Records from a collection
○ ○ ○ ○ ○ ○ ○

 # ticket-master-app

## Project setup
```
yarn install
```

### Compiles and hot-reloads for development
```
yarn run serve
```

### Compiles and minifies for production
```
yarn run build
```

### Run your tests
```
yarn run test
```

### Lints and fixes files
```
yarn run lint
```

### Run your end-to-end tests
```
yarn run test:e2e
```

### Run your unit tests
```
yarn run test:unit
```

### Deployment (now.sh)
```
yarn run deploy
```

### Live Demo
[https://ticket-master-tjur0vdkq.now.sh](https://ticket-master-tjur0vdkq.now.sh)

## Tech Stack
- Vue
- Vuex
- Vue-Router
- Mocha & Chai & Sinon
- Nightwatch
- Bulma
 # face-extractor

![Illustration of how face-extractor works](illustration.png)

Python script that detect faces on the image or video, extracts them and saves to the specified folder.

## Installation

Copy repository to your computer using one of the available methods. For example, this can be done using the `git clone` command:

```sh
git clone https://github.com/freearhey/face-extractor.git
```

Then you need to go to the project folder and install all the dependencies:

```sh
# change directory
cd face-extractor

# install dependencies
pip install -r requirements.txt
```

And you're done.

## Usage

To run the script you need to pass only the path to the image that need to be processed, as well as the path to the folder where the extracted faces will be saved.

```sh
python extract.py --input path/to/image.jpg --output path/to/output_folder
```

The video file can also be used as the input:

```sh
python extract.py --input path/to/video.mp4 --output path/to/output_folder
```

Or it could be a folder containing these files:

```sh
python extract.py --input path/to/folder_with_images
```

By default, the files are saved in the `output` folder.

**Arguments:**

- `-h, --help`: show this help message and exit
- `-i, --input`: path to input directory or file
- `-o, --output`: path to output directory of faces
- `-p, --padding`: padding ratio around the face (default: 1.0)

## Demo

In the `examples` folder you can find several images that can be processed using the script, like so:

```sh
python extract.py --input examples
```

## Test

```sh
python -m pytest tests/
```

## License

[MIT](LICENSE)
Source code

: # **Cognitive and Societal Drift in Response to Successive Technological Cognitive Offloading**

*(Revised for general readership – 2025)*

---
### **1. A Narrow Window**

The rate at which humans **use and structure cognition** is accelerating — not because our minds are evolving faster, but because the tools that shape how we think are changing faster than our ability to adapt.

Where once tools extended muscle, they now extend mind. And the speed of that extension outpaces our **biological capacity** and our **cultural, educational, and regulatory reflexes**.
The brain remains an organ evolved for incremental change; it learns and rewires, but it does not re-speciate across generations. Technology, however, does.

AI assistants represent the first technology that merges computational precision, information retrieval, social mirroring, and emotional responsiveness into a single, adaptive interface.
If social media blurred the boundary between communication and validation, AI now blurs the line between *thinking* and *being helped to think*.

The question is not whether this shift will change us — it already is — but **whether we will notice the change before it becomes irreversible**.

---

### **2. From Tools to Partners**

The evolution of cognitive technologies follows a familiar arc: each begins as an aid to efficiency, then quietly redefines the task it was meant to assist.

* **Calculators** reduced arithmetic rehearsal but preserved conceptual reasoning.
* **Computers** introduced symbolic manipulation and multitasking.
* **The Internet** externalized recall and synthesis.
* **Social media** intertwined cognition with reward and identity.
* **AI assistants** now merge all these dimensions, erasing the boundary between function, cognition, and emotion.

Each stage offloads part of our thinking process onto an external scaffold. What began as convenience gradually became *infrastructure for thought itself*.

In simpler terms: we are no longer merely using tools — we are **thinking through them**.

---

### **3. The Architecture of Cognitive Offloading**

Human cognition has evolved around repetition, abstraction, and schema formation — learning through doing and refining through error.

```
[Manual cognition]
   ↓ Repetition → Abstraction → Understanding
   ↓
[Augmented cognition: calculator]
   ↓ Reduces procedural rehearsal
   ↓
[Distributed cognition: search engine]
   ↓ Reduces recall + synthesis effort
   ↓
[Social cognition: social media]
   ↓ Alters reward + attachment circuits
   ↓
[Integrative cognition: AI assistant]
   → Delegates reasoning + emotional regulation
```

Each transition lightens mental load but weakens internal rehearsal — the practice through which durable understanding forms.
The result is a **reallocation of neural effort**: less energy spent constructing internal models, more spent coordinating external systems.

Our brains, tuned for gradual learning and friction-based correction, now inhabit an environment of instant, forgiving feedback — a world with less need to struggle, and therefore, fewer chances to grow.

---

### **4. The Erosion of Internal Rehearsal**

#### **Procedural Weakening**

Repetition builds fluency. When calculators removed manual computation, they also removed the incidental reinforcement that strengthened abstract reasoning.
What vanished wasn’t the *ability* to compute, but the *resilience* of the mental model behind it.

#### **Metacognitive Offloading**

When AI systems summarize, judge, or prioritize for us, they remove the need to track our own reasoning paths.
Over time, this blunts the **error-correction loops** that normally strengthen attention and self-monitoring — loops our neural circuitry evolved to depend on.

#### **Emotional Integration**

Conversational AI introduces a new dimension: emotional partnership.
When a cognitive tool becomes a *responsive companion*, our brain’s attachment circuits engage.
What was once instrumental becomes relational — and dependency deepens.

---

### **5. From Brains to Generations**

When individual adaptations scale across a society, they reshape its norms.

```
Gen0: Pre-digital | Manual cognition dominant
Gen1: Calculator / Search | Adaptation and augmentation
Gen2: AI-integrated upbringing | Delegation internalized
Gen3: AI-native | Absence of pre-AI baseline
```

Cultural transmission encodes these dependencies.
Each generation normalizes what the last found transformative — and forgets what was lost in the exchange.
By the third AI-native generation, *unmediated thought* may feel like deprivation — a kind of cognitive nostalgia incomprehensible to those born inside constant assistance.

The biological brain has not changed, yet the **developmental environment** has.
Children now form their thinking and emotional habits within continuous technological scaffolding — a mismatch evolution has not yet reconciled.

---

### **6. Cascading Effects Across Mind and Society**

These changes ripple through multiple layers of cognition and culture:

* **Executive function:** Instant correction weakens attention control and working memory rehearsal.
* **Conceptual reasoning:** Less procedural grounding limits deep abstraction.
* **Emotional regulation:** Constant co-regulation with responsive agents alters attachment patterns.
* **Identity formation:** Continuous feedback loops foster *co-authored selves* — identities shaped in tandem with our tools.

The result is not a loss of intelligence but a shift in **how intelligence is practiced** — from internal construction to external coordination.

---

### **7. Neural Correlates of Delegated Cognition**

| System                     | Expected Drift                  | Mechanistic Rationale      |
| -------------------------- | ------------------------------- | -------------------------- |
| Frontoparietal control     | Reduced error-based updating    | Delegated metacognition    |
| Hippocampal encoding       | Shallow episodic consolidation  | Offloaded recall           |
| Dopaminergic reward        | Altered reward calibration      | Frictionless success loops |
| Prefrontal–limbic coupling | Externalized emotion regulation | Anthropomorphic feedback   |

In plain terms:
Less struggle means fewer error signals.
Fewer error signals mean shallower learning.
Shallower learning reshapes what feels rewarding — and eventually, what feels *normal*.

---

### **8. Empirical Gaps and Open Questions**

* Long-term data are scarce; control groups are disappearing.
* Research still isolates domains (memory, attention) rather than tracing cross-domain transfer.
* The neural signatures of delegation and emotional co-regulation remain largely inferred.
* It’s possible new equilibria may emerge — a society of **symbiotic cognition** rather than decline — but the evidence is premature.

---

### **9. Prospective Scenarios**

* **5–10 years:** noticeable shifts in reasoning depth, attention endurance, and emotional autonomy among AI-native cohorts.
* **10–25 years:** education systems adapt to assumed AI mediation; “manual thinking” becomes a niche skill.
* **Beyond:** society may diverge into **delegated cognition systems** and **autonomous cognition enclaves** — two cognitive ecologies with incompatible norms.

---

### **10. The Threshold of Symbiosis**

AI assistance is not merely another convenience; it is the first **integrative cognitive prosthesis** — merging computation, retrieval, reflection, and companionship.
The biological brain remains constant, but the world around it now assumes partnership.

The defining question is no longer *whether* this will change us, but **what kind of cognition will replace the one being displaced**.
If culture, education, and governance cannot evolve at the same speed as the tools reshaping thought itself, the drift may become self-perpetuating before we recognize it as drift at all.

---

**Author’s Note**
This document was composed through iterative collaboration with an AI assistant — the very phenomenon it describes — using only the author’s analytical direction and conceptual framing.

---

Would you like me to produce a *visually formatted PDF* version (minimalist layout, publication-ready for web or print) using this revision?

○ ○ ○ ○ ○ ○ ○

## WHAT YOU WILL DO
Give only the lines from the one holding "What was once" through the one holding "Each generation normalizes", each restated exactly as it appears above.

## EXERCISE OUTPUT
What was once instrumental becomes relational — and dependency deepens.

---

### **5. From Brains to Generations**

When individual adaptations scale across a society, they reshape its norms.

```
Gen0: Pre-digital | Manual cognition dominant
Gen1: Calculator / Search | Adaptation and augmentation
Gen2: AI-integrated upbringing | Delegation internalized
Gen3: AI-native | Absence of pre-AI baseline
```

Cultural transmission encodes these dependencies.
Each generation normalizes what the last found transformative — and forgets what was lost in the exchange.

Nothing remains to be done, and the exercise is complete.